_ACTIVITY:_ Leave out the images and output the records word for word.

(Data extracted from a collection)

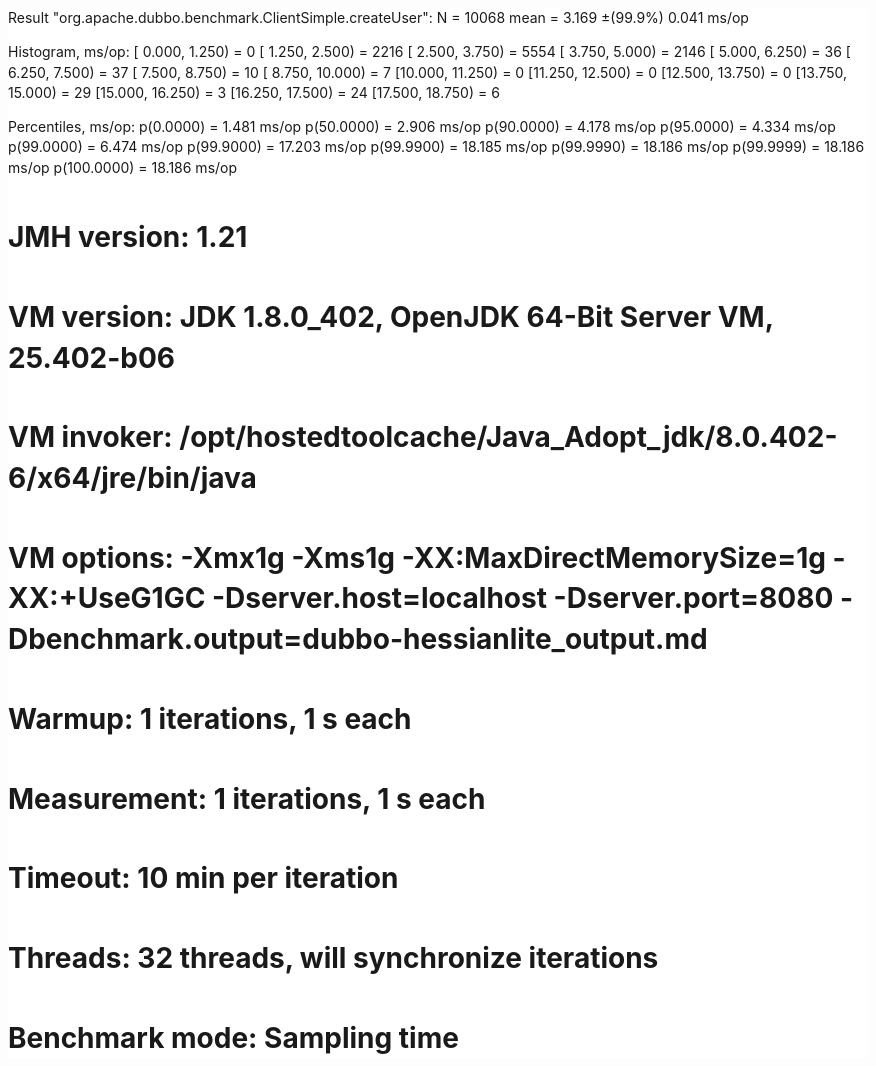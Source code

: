 

Result "org.apache.dubbo.benchmark.ClientSimple.createUser":
  N = 10068
  mean =      3.169 ±(99.9%) 0.041 ms/op

  Histogram, ms/op:
    [ 0.000,  1.250) = 0 
    [ 1.250,  2.500) = 2216 
    [ 2.500,  3.750) = 5554 
    [ 3.750,  5.000) = 2146 
    [ 5.000,  6.250) = 36 
    [ 6.250,  7.500) = 37 
    [ 7.500,  8.750) = 10 
    [ 8.750, 10.000) = 7 
    [10.000, 11.250) = 0 
    [11.250, 12.500) = 0 
    [12.500, 13.750) = 0 
    [13.750, 15.000) = 29 
    [15.000, 16.250) = 3 
    [16.250, 17.500) = 24 
    [17.500, 18.750) = 6 

  Percentiles, ms/op:
      p(0.0000) =      1.481 ms/op
     p(50.0000) =      2.906 ms/op
     p(90.0000) =      4.178 ms/op
     p(95.0000) =      4.334 ms/op
     p(99.0000) =      6.474 ms/op
     p(99.9000) =     17.203 ms/op
     p(99.9900) =     18.185 ms/op
     p(99.9990) =     18.186 ms/op
     p(99.9999) =     18.186 ms/op
    p(100.0000) =     18.186 ms/op


# JMH version: 1.21
# VM version: JDK 1.8.0_402, OpenJDK 64-Bit Server VM, 25.402-b06
# VM invoker: /opt/hostedtoolcache/Java_Adopt_jdk/8.0.402-6/x64/jre/bin/java
# VM options: -Xmx1g -Xms1g -XX:MaxDirectMemorySize=1g -XX:+UseG1GC -Dserver.host=localhost -Dserver.port=8080 -Dbenchmark.output=dubbo-hessianlite_output.md
# Warmup: 1 iterations, 1 s each
# Measurement: 1 iterations, 1 s each
# Timeout: 10 min per iteration
# Threads: 32 threads, will synchronize iterations
# Benchmark mode: Sampling time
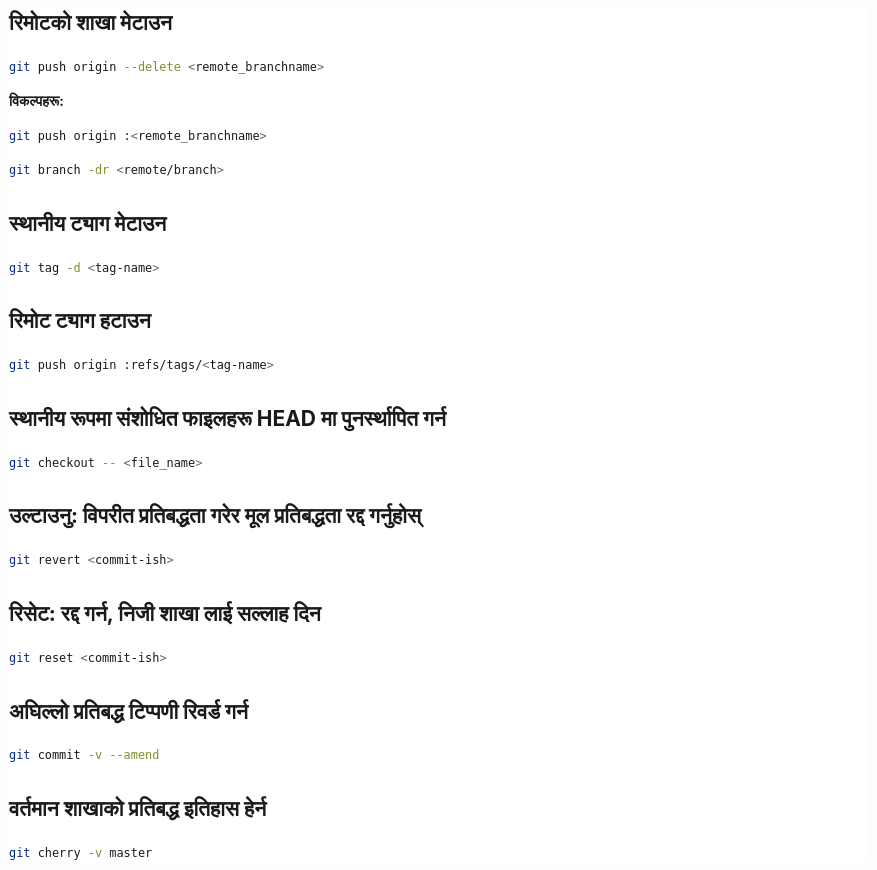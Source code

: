 ## रिमोटको शाखा मेटाउन
```sh
git push origin --delete <remote_branchname>
```


__विकल्पहरू:__
```sh
git push origin :<remote_branchname>
```

```sh
git branch -dr <remote/branch>
```

## स्थानीय ट्याग मेटाउन
```sh
git tag -d <tag-name>
```

## रिमोट ट्याग हटाउन
```sh
git push origin :refs/tags/<tag-name>
```

## स्थानीय रूपमा संशोधित फाइलहरू HEAD मा पुनर्स्थापित गर्न
```sh
git checkout -- <file_name>
```

## उल्टाउनु: विपरीत प्रतिबद्धता गरेर मूल प्रतिबद्धता रद्द गर्नुहोस्
```sh
git revert <commit-ish>
```

## रिसेट: रद्द गर्न, निजी शाखा लाई सल्लाह दिन
```sh
git reset <commit-ish>
```

## अघिल्लो प्रतिबद्ध टिप्पणी रिवर्ड गर्न
```sh
git commit -v --amend
```

## वर्तमान शाखाको प्रतिबद्ध इतिहास हेर्न
```sh
git cherry -v master
```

_ANSWER BOX:_
Source code

: 

Result "org.apache.dubbo.benchmark.ClientSimple.createUser":
  N = 10068
  mean =      3.169 ±(99.9%) 0.041 ms/op

  Histogram, ms/op:
    [ 0.000,  1.250) = 0 
    [ 1.250,  2.500) = 2216 
    [ 2.500,  3.750) = 5554 
    [ 3.750,  5.000) = 2146 
    [ 5.000,  6.250) = 36 
    [ 6.250,  7.500) = 37 
    [ 7.500,  8.750) = 10 
    [ 8.750, 10.000) = 7 
    [10.000, 11.250) = 0 
    [11.250, 12.500) = 0 
    [12.500, 13.750) = 0 
    [13.750, 15.000) = 29 
    [15.000, 16.250) = 3 
    [16.250, 17.500) = 24 
    [17.500, 18.750) = 6 

  Percentiles, ms/op:
      p(0.0000) =      1.481 ms/op
     p(50.0000) =      2.906 ms/op
     p(90.0000) =      4.178 ms/op
     p(95.0000) =      4.334 ms/op
     p(99.0000) =      6.474 ms/op
     p(99.9000) =     17.203 ms/op
     p(99.9900) =     18.185 ms/op
     p(99.9990) =     18.186 ms/op
     p(99.9999) =     18.186 ms/op
    p(100.0000) =     18.186 ms/op


# JMH version: 1.21
# VM version: JDK 1.8.0_402, OpenJDK 64-Bit Server VM, 25.402-b06
# VM invoker: /opt/hostedtoolcache/Java_Adopt_jdk/8.0.402-6/x64/jre/bin/java
# VM options: -Xmx1g -Xms1g -XX:MaxDirectMemorySize=1g -XX:+UseG1GC -Dserver.host=localhost -Dserver.port=8080 -Dbenchmark.output=dubbo-hessianlite_output.md
# Warmup: 1 iterations, 1 s each
# Measurement: 1 iterations, 1 s each
# Timeout: 10 min per iteration
# Threads: 32 threads, will synchronize iterations
# Benchmark mode: Sampling time
Source code

: ## रिमोटको शाखा मेटाउन
```sh
git push origin --delete <remote_branchname>
```


__विकल्पहरू:__
```sh
git push origin :<remote_branchname>
```

```sh
git branch -dr <remote/branch>
```

## स्थानीय ट्याग मेटाउन
```sh
git tag -d <tag-name>
```

## रिमोट ट्याग हटाउन
```sh
git push origin :refs/tags/<tag-name>
```

## स्थानीय रूपमा संशोधित फाइलहरू HEAD मा पुनर्स्थापित गर्न
```sh
git checkout -- <file_name>
```

## उल्टाउनु: विपरीत प्रतिबद्धता गरेर मूल प्रतिबद्धता रद्द गर्नुहोस्
```sh
git revert <commit-ish>
```

## रिसेट: रद्द गर्न, निजी शाखा लाई सल्लाह दिन
```sh
git reset <commit-ish>
```

## अघिल्लो प्रतिबद्ध टिप्पणी रिवर्ड गर्न
```sh
git commit -v --amend
```

## वर्तमान शाखाको प्रतिबद्ध इतिहास हेर्न
```sh
git cherry -v master
```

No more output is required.